Every bar should have swings!
On Sunday, after deciding to leave at 11.30am instead of 7am, we finally arrived back in Tegucigalpa at around 9.30pm, sweaty and dishevelled...luckily the bus station had gates as downtown Comayaguela is definitely not high on the list of late night hotspots! The journey between Copán and San Pedro had taken 5 hours as opposed to 3; the first bus had detoured through the back streets of almost all the small towns between Copán and La Entrada and stopped for a while, for some unknown reason, leaving us to sweat in the midday sun. Despite being sweaty, I was happy as I’d just started reading ‘Girl with the Dragon Tattoo’ and couldn’t put it down! The second bus, an old yellow school bus, which despite having broken seats, had 2 TVs, played old school tunes (Whitney Houston, Lionel Richie, Ray Orbison and Britney) through terrible speakers at insane volumes. Again, I was fairly happy singing along. Oskar said at one point that ‘it couldn’t get any worse’; don’t tempt fate! Through various Mozambican bus experiences, I know that it can in fact, get a lot worse.
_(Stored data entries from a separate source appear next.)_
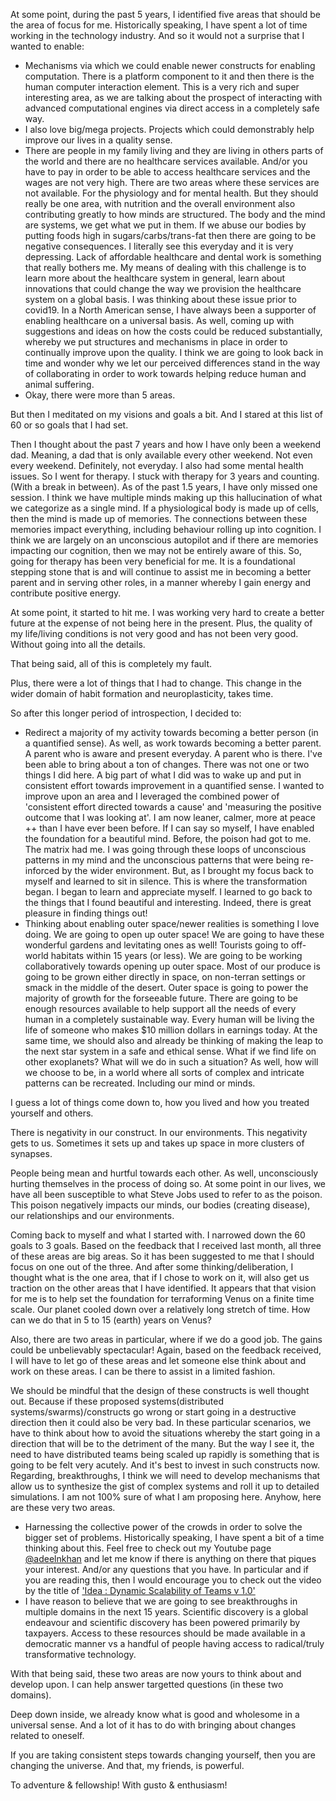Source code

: At some point, during the past 5 years, I identified five areas that should be the area of focus for me. Historically speaking, I have spent a lot of time working in the technology industry. And so it would not a surprise that I wanted to enable:
- Mechanisms via which we could enable newer constructs for enabling computation. There is a platform component to it and then there is the human computer interaction element. This is a very rich and super interesting area, as we are talking about the prospect of interacting with advanced computational engines via direct access in a completely safe way. 
- I also love big/mega projects. Projects which could demonstrably help improve our lives in a quality sense. 
- There are people in my family living and they are living in others parts of the world and there are no healthcare services available. And/or you have to pay in order to be able to access healthcare services and the wages are not very high. There are two areas where these services are not available. For the physiology and for mental health. But they should really be one area, with nutrition and the overall environment also contributing greatly to how minds are structured. The body and the mind are systems, we get what we put in them. If we abuse our bodies by putting foods high in sugars/carbs/trans-fat then there are going to be negative consequences. I literally see this everyday and it is very depressing. Lack of affordable healthcare and dental work is something that really bothers me. My means of dealing with this challenge is to learn more about the healthcare system in general, learn about innovations that could change the way we provision the healthcare system on a global basis. I was thinking about these issue prior to covid19. In a North American sense, I have always been a supporter of enabling healthcare on a universal basis. As well, coming up with suggestions and ideas on how the costs could be reduced substantially, whereby we put structures and mechanisms in place in order to continually improve upon the quality. I think we are going to look back in time and wonder why we let our perceived differences stand in the way of collaborating in order to work towards helping reduce human and animal suffering. 
- Okay, there were more than 5 areas. 

But then I meditated on my visions and goals a bit. And I stared at this list of 60 or so goals that I had set. 

Then I thought about the past 7 years and how I have only been a weekend dad. Meaning, a dad that is only available every other weekend. Not even every weekend. Definitely, not everyday. I also had some mental health issues. So I went for therapy. I stuck with therapy for 3 years and counting. (With a break in between). As of the past 1.5 years, I have only missed one session. I think we have multiple minds making up this hallucination of what we categorize as a single mind. If a physiological body is made up of cells, then the mind is made up of memories. The connections between these memories impact everything, including behaviour rolling up into cognition. I think we are largely on an unconscious autopilot and if there are memories impacting our cognition, then we may not be entirely aware of this. So, going for therapy has been very beneficial for me. It is a foundational stepping stone that is and will continue to assist me in becoming a better parent and in serving other roles, in a manner whereby I gain energy and contribute positive energy. 

At some point, it started to hit me. I was working very hard to create a better future at the expense of not being here in the present. Plus, the quality of my life/living conditions is not very good and has not been very good. Without going into all the details.

That being said, all of this is completely my fault. 

Plus, there were a lot of things that I had to change. This change in the wider domain of habit formation and neuroplasticity, takes time. 

So after this longer period of introspection, I decided to: 
- Redirect a majority of my activity towards becoming a better person (in a quantified sense). As well, as work towards becoming a better parent. A parent who is aware and present everyday. A parent who is there.  I've been able to bring about a ton of changes. There was not one or two things I did here. A big part of what I did was to wake up and put in consistent effort towards improvement in a quantified sense. I wanted to improve upon an area and I leveraged the combined power of 'consistent effort directed towards a cause' and 'measuring the positive outcome that I was looking at'. I am now leaner, calmer, more at peace ++ than I have ever been before. If I can say so myself, I have enabled the foundation for a beautiful mind. Before, the poison had got to me. The matrix had me. I was going through these loops of unconscious patterns in my mind and the unconscious patterns that were being re-inforced by the wider environment. But, as I brought my focus back to myself and learned to sit in silence. This is where the transformation began. I began to learn and appreciate myself. I learned to go back to the things that I found beautiful and interesting. Indeed, there is great pleasure in finding things out! 
- Thinking about enabling outer space/newer realities is something I love doing. We are going to open up outer space! We are going to have these wonderful gardens and levitating ones as well! Tourists going to off-world habitats within 15 years (or less). We are going to be working collaboratively towards opening up outer space. Most of our produce is going to be grown either directly in space, on non-terran settings or smack in the middle of the desert. Outer space is going to power the majority of growth for the forseeable future. There are going to be enough resources available to help support all the needs of every human in a completely sustainable way. Every human will be living the life of someone who makes $10 million dollars in earnings today. At the same time, we should also and already be thinking of making the leap to the next star system in a safe and ethical sense. What if we find life on other exoplanets? What will we do in such a situation? As well, how will we choose to be, in a world where all sorts of complex and intricate patterns can be recreated. Including our mind or minds. 

I guess a lot of things come down to, how you lived and how you treated yourself and others. 

There is negativity in our construct. In our environments. This negativity gets to us. Sometimes it sets up and takes up space in more clusters of synapses. 

People being mean and hurtful towards each other. As well, unconsciously hurting themselves in the process of doing so. At some point in our lives, we have all been susceptible to what Steve Jobs used to refer to as the poison. This poison negatively impacts our minds, our bodies (creating disease), our relationships and our environments. 

Coming back to myself and what I started with. I narrowed down the 60 goals to 3 goals. Based on the feedback that I received last month, all three of these areas are big areas. So it has been suggested to me that I should focus on one out of the three. And after some thinking/deliberation, I thought what is the one area, that if I chose to work on it, will also get us traction on the other areas that I have identified. It appears that that vision for me is to help set the foundation for terraforming Venus on a finite time scale. Our planet cooled down over a relatively long stretch of time. How can we do that in 5 to 15 (earth) years on Venus?

Also, there are two areas in particular, where if we do a good job. The gains could be unbelievably spectacular! Again, based on the feedback received, I will have to let go of these areas and let someone else think about and work on these areas. I can be there to assist in a limited fashion. 

We should be mindful that the design of these constructs is well thought out. Because if these proposed systems(distributed systems/swarms)/constructs go wrong or start going in a destructive direction then it could also be very bad. In these particular scenarios, we have to think about how to avoid the situations whereby the  start going in a direction that will be to the detriment of the many. But the way I see it, the need to have distributed teams being scaled up rapidly is something that is going to be felt very acutely. And it's best to invest in such constructs now. Regarding, breakthroughs, I think we will need to develop mechanisms that allow us to synthesize the gist of complex systems and roll it up to detailed simulations. I am not 100% sure of what I am proposing here. Anyhow, here are these very two areas.  
- Harnessing the collective power of the crowds in order to solve the bigger set of problems. Historically speaking, I have spent a bit of a time thinking about this. Feel free to check out my Youtube page [@adeelnkhan](https://www.youtube.com/user/adeelnkhan/videos) and let me know if there is anything on there that piques your interest. And/or any questions that you have. In particular and if you are reading this, then I would encourage you to check out the video by the title of ['Idea : Dynamic Scalability of Teams v 1.0'](https://www.youtube.com/watch?v=e8NHGNadIhg)
- I have reason to believe that we are going to see breakthroughs in multiple domains in the next 15 years. Scientific discovery is a global endeavour and scientific discovery has been powered primarily by taxpayers. Access to these resources should be made available in a democratic manner vs a handful of people having access to radical/truly transformative technology. 

With that being said, these two areas are now yours to think about and develop upon. I can help answer targetted questions (in these two domains). 

Deep down inside, we already know what is good and wholesome in a universal sense. And a lot of it has to do with bringing about changes related to oneself. 

If you are taking consistent steps towards changing yourself, then you are changing the universe. And that, my friends, is powerful. 

To adventure & fellowship! With gusto & enthusiasm!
I’d have loved to have stayed longer; you can ride, visit the more remote ruins, coffee plantations and the thermal springs, plus the town has a laid back vibe, perfect for just wandering around.
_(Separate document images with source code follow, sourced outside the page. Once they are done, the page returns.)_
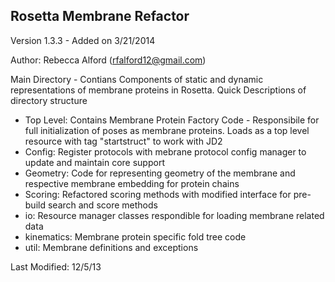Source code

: Rosetta Membrane Refactor
-----
Version 1.3.3 - Added on 3/21/2014

Author: Rebecca Alford (rfalford12@gmail.com)

Main Directory - Contians Components of static and dynamic representations of membrane proteins in Rosetta. Quick Descriptions of directory structure

 - Top Level: Contains Membrane Protein Factory Code - Responsibile
   for full initialization of poses as membrane proteins. Loads as a 
   top level resource with tag "startstruct" to work with JD2
 - Config: Register protocols with mebrane protocol config manager
   to update and maintain core support
 - Geometry: Code for representing geometry of the membrane and 
   respective membrane embedding for protein chains
 - Scoring: Refactored scoring methods with modified interface for pre-build
   search and score methods
 - io: Resource manager classes respondible for loading membrane related data
 - kinematics: Membrane protein specific fold tree code
 - util: Membrane definitions and exceptions

Last Modified: 12/5/13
I realised this weekend that working and living in Tegucigalpa has made me almost bipolar in terms of my patience; during the week I’m incredibly patient, I have to be, and therefore, unconsciously, at weekends I become intolerably impatient, making group travel more than a little stressful. I don’t mean to be so impatient, but I spend the entire week fitting my life around the life of my family and so at weekends, I seem to become quite selfish. I just know that from experience, if you wait for group action/decision, you often miss out on doing things. Slow people have always driven me a little insane...yes I know, people function at different speeds, but some people are just unbelievably slow! What’s more frustrating is when a group decides to do something at a certain time, and then don’t stick to that time/plan. I’m organised and it’s trying when things don’t go to plan; lesson learnt from this – be more flexible. It’s not that I have to have my own way, I’m perfectly happy to follow someone else’s decision; it’s just that, if a decision is made, I like to get on with it and stick to it. It’s strange that things that really shouldn’t make me stressed do and things that really should make me stressed don’t!
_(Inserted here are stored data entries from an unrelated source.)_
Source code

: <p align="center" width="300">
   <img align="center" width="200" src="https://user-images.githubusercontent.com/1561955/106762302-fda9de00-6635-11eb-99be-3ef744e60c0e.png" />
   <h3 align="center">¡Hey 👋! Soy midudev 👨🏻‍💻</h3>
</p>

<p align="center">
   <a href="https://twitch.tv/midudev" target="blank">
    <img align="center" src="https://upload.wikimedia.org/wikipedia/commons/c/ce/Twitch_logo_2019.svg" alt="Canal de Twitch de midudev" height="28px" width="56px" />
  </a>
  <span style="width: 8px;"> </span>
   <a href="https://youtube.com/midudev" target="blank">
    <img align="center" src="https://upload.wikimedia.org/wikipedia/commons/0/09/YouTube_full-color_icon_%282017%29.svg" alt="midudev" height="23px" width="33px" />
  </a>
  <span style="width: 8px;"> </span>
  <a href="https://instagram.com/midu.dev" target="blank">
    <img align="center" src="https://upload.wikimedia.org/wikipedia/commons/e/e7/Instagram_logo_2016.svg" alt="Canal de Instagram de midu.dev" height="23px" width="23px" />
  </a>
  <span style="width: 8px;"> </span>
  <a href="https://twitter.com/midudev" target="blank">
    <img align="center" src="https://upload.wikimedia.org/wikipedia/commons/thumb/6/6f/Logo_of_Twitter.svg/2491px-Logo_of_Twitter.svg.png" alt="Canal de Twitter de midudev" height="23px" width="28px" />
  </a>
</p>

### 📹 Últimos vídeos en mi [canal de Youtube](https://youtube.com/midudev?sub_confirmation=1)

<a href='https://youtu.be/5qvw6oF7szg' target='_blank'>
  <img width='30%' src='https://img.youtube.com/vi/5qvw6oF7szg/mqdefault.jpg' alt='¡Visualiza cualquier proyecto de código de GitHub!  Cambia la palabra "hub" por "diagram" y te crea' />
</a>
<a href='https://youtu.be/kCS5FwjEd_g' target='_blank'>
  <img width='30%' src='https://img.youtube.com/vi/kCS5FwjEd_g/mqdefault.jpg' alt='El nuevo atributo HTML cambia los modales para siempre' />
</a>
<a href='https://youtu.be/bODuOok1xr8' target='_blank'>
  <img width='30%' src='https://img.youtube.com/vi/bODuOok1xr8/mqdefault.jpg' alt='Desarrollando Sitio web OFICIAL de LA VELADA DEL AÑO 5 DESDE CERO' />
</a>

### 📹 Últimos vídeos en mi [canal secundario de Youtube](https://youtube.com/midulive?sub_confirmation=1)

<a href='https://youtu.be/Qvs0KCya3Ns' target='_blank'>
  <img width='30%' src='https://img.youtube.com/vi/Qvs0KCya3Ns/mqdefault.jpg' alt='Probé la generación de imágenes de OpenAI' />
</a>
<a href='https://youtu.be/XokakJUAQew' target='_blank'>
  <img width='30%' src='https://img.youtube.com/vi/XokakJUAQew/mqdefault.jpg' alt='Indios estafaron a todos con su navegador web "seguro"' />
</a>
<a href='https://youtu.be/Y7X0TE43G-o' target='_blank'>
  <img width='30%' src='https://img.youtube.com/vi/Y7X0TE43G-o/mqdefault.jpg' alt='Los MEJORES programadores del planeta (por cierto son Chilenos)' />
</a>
I think I’ll go to Valle de Angeles on Saturday, for the day. I also need to finish my dissertation proposal! At the moment my proposal is to focus on something along the lines of a ‘historically and politically contextualised reading of Sarah Maldoror’s, Sambizanga’. One of my lecturers thinks that there is a chance that I can contact her directly with some research questions which is great.